Problem to solve: In the listing below, the lines starting with the line with "open source tool" and going on through the line with "The course repository" are to be reproduced exactly, and only those.

Data listing:
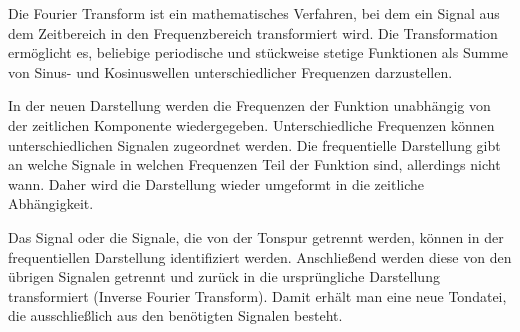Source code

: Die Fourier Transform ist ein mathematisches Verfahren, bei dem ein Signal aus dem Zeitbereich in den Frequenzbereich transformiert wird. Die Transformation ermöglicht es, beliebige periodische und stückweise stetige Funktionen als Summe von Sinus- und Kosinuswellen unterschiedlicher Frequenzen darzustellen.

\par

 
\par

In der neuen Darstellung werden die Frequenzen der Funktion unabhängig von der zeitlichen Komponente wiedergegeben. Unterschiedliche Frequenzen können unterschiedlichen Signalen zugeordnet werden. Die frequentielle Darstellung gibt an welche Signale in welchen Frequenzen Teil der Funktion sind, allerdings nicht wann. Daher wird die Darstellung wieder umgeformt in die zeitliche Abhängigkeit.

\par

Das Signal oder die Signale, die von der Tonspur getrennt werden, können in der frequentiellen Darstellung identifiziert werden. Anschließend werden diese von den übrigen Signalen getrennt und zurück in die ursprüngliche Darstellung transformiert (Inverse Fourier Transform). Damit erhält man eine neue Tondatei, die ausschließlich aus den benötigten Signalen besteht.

...

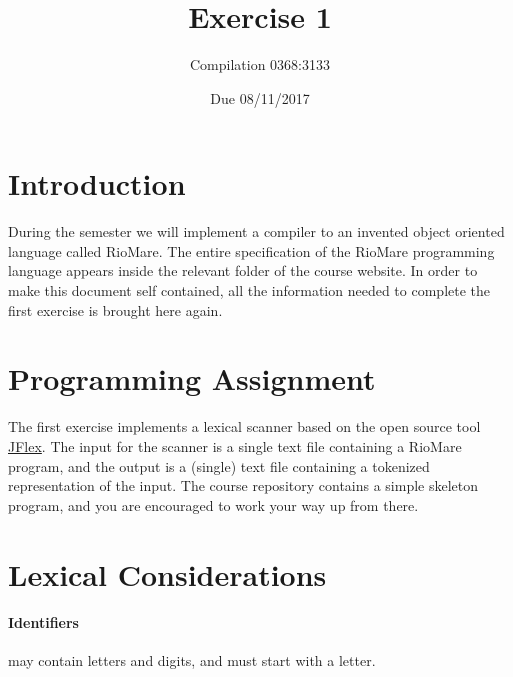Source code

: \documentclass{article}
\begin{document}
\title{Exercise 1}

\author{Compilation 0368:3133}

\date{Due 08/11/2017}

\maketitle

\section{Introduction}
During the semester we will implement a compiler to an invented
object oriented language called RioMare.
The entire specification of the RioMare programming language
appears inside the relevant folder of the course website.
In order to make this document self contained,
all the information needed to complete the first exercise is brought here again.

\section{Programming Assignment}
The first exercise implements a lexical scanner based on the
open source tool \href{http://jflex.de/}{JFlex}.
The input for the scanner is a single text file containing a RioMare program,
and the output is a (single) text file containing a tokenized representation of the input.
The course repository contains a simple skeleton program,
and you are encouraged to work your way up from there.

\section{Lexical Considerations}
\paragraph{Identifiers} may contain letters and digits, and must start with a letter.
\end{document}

Worked solution:
open source tool \href{http://jflex.de/}{JFlex}.
The input for the scanner is a single text file containing a RioMare program,
and the output is a (single) text file containing a tokenized representation of the input.
The course repository contains a simple skeleton program,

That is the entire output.